WHAT THIS TASK INVOLVES:
Starting at the first line of the entries below, output every line exactly, up to and including the line with "### Remarks".

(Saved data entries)
:::::
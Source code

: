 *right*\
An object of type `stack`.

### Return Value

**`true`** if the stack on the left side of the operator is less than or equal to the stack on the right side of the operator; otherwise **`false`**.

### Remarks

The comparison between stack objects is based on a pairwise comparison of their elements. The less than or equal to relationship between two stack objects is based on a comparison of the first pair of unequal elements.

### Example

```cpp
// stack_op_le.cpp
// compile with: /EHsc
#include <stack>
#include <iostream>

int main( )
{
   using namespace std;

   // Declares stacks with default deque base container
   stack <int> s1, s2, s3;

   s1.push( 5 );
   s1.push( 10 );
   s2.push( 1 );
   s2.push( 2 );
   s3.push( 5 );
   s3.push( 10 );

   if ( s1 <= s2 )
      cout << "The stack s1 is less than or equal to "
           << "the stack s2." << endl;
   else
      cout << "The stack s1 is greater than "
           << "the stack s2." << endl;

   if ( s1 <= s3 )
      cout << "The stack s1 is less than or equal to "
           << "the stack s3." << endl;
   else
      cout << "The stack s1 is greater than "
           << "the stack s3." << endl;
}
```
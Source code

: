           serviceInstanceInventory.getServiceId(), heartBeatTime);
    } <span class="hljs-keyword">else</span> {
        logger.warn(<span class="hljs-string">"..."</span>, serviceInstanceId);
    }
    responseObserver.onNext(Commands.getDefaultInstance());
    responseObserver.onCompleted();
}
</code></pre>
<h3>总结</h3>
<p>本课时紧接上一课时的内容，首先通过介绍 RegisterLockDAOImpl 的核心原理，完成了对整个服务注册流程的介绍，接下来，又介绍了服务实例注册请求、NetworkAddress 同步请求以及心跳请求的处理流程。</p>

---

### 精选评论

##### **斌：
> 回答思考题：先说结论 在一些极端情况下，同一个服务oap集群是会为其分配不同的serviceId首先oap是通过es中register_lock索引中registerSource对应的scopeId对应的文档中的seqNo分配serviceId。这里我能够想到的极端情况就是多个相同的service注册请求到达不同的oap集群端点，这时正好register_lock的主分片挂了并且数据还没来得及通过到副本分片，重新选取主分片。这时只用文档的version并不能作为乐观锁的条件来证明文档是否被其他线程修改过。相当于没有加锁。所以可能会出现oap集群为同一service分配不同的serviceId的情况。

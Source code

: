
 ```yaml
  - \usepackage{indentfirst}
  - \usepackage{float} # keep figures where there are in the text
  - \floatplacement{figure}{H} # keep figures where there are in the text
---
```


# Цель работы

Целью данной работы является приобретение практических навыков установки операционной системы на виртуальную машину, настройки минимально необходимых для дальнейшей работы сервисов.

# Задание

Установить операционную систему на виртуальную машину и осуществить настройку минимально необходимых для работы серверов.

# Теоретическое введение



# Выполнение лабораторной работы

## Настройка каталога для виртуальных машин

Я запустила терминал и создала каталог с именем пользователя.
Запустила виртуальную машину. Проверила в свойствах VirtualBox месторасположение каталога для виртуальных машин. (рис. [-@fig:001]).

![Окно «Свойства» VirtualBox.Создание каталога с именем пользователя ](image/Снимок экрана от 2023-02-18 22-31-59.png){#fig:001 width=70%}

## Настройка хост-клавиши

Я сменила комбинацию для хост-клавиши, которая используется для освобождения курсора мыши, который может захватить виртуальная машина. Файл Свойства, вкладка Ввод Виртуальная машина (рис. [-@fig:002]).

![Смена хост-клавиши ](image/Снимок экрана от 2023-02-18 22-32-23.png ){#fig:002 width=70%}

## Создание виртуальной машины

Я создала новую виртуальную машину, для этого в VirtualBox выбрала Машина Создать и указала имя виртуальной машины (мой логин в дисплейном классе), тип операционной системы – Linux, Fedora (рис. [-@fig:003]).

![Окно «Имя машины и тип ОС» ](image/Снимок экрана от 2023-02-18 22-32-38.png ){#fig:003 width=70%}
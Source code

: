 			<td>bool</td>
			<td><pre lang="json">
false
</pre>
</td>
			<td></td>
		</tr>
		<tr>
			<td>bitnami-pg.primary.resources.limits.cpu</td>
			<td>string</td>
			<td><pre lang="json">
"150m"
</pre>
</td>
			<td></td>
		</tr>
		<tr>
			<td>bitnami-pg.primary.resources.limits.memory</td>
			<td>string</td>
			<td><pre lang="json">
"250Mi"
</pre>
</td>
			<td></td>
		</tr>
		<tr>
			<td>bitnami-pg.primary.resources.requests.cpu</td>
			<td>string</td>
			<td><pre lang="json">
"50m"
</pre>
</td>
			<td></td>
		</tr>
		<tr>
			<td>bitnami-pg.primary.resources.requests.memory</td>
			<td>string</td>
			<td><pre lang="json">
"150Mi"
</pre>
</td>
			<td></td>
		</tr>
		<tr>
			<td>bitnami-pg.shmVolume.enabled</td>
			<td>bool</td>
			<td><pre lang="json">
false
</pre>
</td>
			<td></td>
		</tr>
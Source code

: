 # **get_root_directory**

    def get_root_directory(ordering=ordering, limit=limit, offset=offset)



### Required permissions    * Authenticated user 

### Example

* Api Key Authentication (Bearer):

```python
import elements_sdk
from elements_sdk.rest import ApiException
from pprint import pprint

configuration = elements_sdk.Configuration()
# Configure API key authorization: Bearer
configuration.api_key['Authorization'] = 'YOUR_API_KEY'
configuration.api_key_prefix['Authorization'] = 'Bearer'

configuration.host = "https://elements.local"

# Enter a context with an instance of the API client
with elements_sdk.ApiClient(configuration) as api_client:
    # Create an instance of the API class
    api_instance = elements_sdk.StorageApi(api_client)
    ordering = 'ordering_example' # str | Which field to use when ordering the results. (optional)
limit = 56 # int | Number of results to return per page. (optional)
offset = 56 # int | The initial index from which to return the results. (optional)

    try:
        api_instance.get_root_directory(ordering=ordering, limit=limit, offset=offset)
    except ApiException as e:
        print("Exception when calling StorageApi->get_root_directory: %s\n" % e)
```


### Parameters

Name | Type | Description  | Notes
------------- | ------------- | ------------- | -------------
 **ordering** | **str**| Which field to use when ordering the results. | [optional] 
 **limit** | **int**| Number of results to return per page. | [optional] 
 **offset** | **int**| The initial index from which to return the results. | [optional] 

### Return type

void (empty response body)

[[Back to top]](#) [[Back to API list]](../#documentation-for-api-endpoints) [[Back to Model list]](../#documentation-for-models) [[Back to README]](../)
:::::
ANSWER SPACE:
Source code

: *right*\
An object of type `stack`.

### Return Value

**`true`** if the stack on the left side of the operator is less than or equal to the stack on the right side of the operator; otherwise **`false`**.

### Remarks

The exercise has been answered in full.